Patient Testimonial

Dr Julka’s surgery was amazing.  He made an extremely small incision and when he was done, i was immediately pain free…”

~ Peter D. from Google Reviews

Carpal Tunnel Syndrome

What is the carpal tunnel?

The carpal tunnel is a tunnel within your wrist created by your wrist bones which make up the floor and walls of the tunnel and a ligament (transverse carpal ligament) which makes up the roof. The box created by the bones and the ligament contains 9 tendons and 1 very important nerve called the median nerve. As we age the ligament can become thicker over time and cause compression of the nerve causing progressive symptoms.



What are the symptoms of carpal tunnel syndrome?

The key symptoms of classic carpal tunnel syndrome are numbness and tingling in thumb, index and long fingers. This numbness is often worse at night and can even wake patients from their sleep.  Typically there is improvement with shaking the hands or repositioning them by hanging the hand down at your side. Symptoms may affect one or both hands. 

In mild to moderate disease patients may notice a loss of sensation. Some patients may have difficulty with fine motor activities or even drop objects.  In severe disease some patients will start to notice a flattening of the hand musculature which implies muscle loss and in some cases can be permanent. 

How is carpal tunnel syndrome diagnosed?

Carpal tunnel syndrome can be diagnosed by obtaining a detailed history and an examination alone.  At your visit, Dr. Julka performs a complete nerve examination including an evaluation for nerve function, nerve irritability and any effect nerve compression is having on your hand muscles. In some cases where the diagnosis is uncertain a nerve conduction study and EMG is obtained. 

What does a nerve conduction study and EMG entail?

A nerve conduction study and an EMG for carpal tunnel are tests of nerve function performed by a neurologist or rehab physician.

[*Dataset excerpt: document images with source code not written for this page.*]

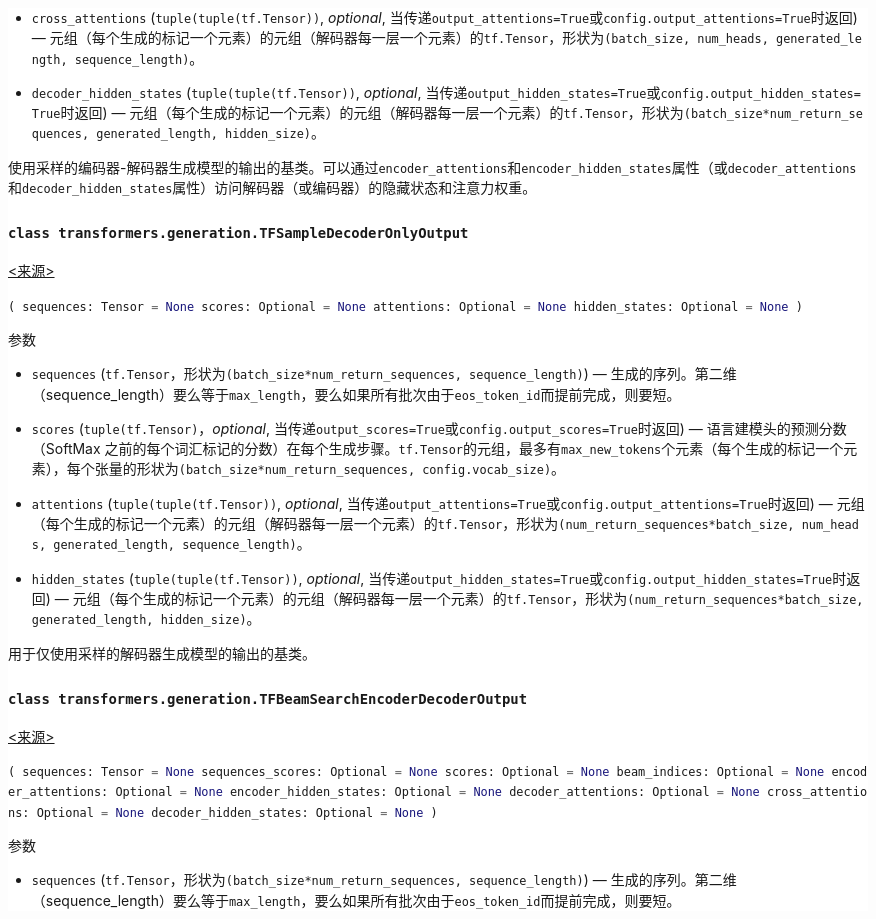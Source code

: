 +   `cross_attentions` (`tuple(tuple(tf.Tensor))`, *optional*, 当传递`output_attentions=True`或`config.output_attentions=True`时返回) — 元组（每个生成的标记一个元素）的元组（解码器每一层一个元素）的`tf.Tensor`，形状为`(batch_size, num_heads, generated_length, sequence_length)`。

+   `decoder_hidden_states` (`tuple(tuple(tf.Tensor))`, *optional*, 当传递`output_hidden_states=True`或`config.output_hidden_states=True`时返回) — 元组（每个生成的标记一个元素）的元组（解码器每一层一个元素）的`tf.Tensor`，形状为`(batch_size*num_return_sequences, generated_length, hidden_size)`。

使用采样的编码器-解码器生成模型的输出的基类。可以通过`encoder_attentions`和`encoder_hidden_states`属性（或`decoder_attentions`和`decoder_hidden_states`属性）访问解码器（或编码器）的隐藏状态和注意力权重。

### `class transformers.generation.TFSampleDecoderOnlyOutput`

[<来源>](https://github.com/huggingface/transformers/blob/v4.37.2/src/transformers/generation/tf_utils.py#L127)

```py
( sequences: Tensor = None scores: Optional = None attentions: Optional = None hidden_states: Optional = None )
```

参数

+   `sequences` (`tf.Tensor`，形状为`(batch_size*num_return_sequences, sequence_length)`) — 生成的序列。第二维（sequence_length）要么等于`max_length`，要么如果所有批次由于`eos_token_id`而提前完成，则要短。

+   `scores` (`tuple(tf.Tensor)`，*optional*, 当传递`output_scores=True`或`config.output_scores=True`时返回) — 语言建模头的预测分数（SoftMax 之前的每个词汇标记的分数）在每个生成步骤。`tf.Tensor`的元组，最多有`max_new_tokens`个元素（每个生成的标记一个元素），每个张量的形状为`(batch_size*num_return_sequences, config.vocab_size)`。

+   `attentions` (`tuple(tuple(tf.Tensor))`, *optional*, 当传递`output_attentions=True`或`config.output_attentions=True`时返回) — 元组（每个生成的标记一个元素）的元组（解码器每一层一个元素）的`tf.Tensor`，形状为`(num_return_sequences*batch_size, num_heads, generated_length, sequence_length)`。

+   `hidden_states` (`tuple(tuple(tf.Tensor))`, *optional*, 当传递`output_hidden_states=True`或`config.output_hidden_states=True`时返回) — 元组（每个生成的标记一个元素）的元组（解码器每一层一个元素）的`tf.Tensor`，形状为`(num_return_sequences*batch_size, generated_length, hidden_size)`。

用于仅使用采样的解码器生成模型的输出的基类。

### `class transformers.generation.TFBeamSearchEncoderDecoderOutput`

[<来源>](https://github.com/huggingface/transformers/blob/v4.37.2/src/transformers/generation/tf_utils.py#L232)

```py
( sequences: Tensor = None sequences_scores: Optional = None scores: Optional = None beam_indices: Optional = None encoder_attentions: Optional = None encoder_hidden_states: Optional = None decoder_attentions: Optional = None cross_attentions: Optional = None decoder_hidden_states: Optional = None )
```

参数

+   `sequences` (`tf.Tensor`，形状为`(batch_size*num_return_sequences, sequence_length)`) — 生成的序列。第二维（sequence_length）要么等于`max_length`，要么如果所有批次由于`eos_token_id`而提前完成，则要短。
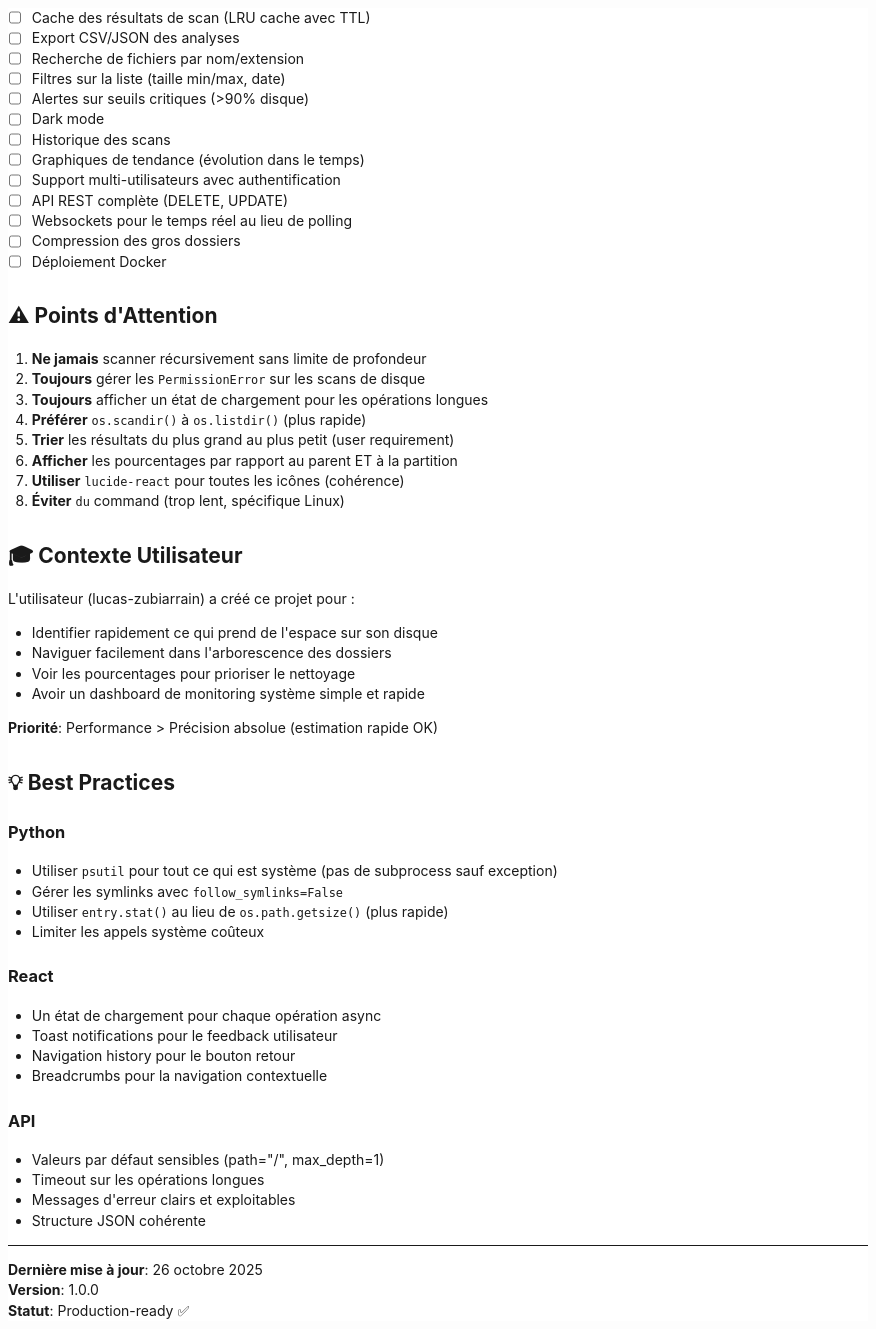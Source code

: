 - [ ] Cache des résultats de scan (LRU cache avec TTL)
- [ ] Export CSV/JSON des analyses
- [ ] Recherche de fichiers par nom/extension
- [ ] Filtres sur la liste (taille min/max, date)
- [ ] Alertes sur seuils critiques (>90% disque)
- [ ] Dark mode
- [ ] Historique des scans
- [ ] Graphiques de tendance (évolution dans le temps)
- [ ] Support multi-utilisateurs avec authentification
- [ ] API REST complète (DELETE, UPDATE)
- [ ] Websockets pour le temps réel au lieu de polling
- [ ] Compression des gros dossiers
- [ ] Déploiement Docker

## ⚠️ Points d'Attention

1. **Ne jamais** scanner récursivement sans limite de profondeur
2. **Toujours** gérer les `PermissionError` sur les scans de disque
3. **Toujours** afficher un état de chargement pour les opérations longues
4. **Préférer** `os.scandir()` à `os.listdir()` (plus rapide)
5. **Trier** les résultats du plus grand au plus petit (user requirement)
6. **Afficher** les pourcentages par rapport au parent ET à la partition
7. **Utiliser** `lucide-react` pour toutes les icônes (cohérence)
8. **Éviter** `du` command (trop lent, spécifique Linux)

## 🎓 Contexte Utilisateur

L'utilisateur (lucas-zubiarrain) a créé ce projet pour :

- Identifier rapidement ce qui prend de l'espace sur son disque
- Naviguer facilement dans l'arborescence des dossiers
- Voir les pourcentages pour prioriser le nettoyage
- Avoir un dashboard de monitoring système simple et rapide

**Priorité**: Performance > Précision absolue (estimation rapide OK)

## 💡 Best Practices

### Python

- Utiliser `psutil` pour tout ce qui est système (pas de subprocess sauf exception)
- Gérer les symlinks avec `follow_symlinks=False`
- Utiliser `entry.stat()` au lieu de `os.path.getsize()` (plus rapide)
- Limiter les appels système coûteux

### React

- Un état de chargement pour chaque opération async
- Toast notifications pour le feedback utilisateur
- Navigation history pour le bouton retour
- Breadcrumbs pour la navigation contextuelle

### API

- Valeurs par défaut sensibles (path="/", max_depth=1)
- Timeout sur les opérations longues
- Messages d'erreur clairs et exploitables
- Structure JSON cohérente

---

**Dernière mise à jour**: 26 octobre 2025  
**Version**: 1.0.0  
**Statut**: Production-ready ✅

These two tests are performed to determine the electrical conduction ability of your nerve as well as any effects your disease may have had on your muscles.  This can help us diagnose your nerve issue as well as determine the severity. 

How is carpal tunnel syndrome treated?

Carpal tunnel syndrome can be treated with non operative measures as well as surgical treatment.  Mild disease is often treated with braces and/or a cortisone injection which is performed at the time of your visit. More severe disease or symptoms that fail to respond to non operative measures is treated with surgery. 

Will my surgery be minimally invasive?

Dr. Julka has been a sought out leader in minimally invasive approach to carpal tunnel surgery. His technique has been published in peer reviewed journals and viewed internationally.   Dr. Julka performs the majority of his carpal tunnel release surgeries endoscopically. This technique uses a small (1cm) incision in the wrist to access the carpal tunnel and perform the release with the use of a special camera.  In a small number of patients that are not good candidates for endoscopic carpal tunnel release we use a second method of minimally invasive carpal tunnel release.  We invite you to view Dr. Julka performing both surgeries in the videos below. 

Endoscopic Carpal Tunnel

Mini Open Carpal Tunnel

Do I need general anesthesia for a carpal tunnel release?

The vast majority of our carpal tunnel release surgeries are performed with numbing of the hand with a local anesthetic as well as some mild sedation as you might receive during a colonoscopy. General anesthesia is almost never required. 

Do I have to stay overnight in the hospital?

All of our carpal tunnel release surgeries are performed in a surgery center on an outpatient basis. 

What can I do after my surgery?

You will be placed in a small soft bandage after your surgery. Unless instructed otherwise you will be allowed to remove your bandage in 48 hours and place a band aid over the incision.  At this time you may use the hand for light activities, shower, and perform exercises gently on your own at home. 

When can I get back to my normal activities?

After carpal tunnel release surgery we will release you back to your regular activities at 4-6 weeks.  Patients who perform activities such as yoga, pushups or other activities that result on significant weight bearing through the palm may have to alter their activities till 8 weeks or more.  

How do I know if I need to seek treatment?

There are cases of carpal tunnel disease that are largely asymptomic until the very late stages where muscle damage has occurred. For that reason I recommend evaluation sooner rather than later for most patients. If you are having progressive signs and symptoms of carpal tunnel, issues with dexterity, issues with hand strength which does not resolve quickly you may benefit from an evaluation.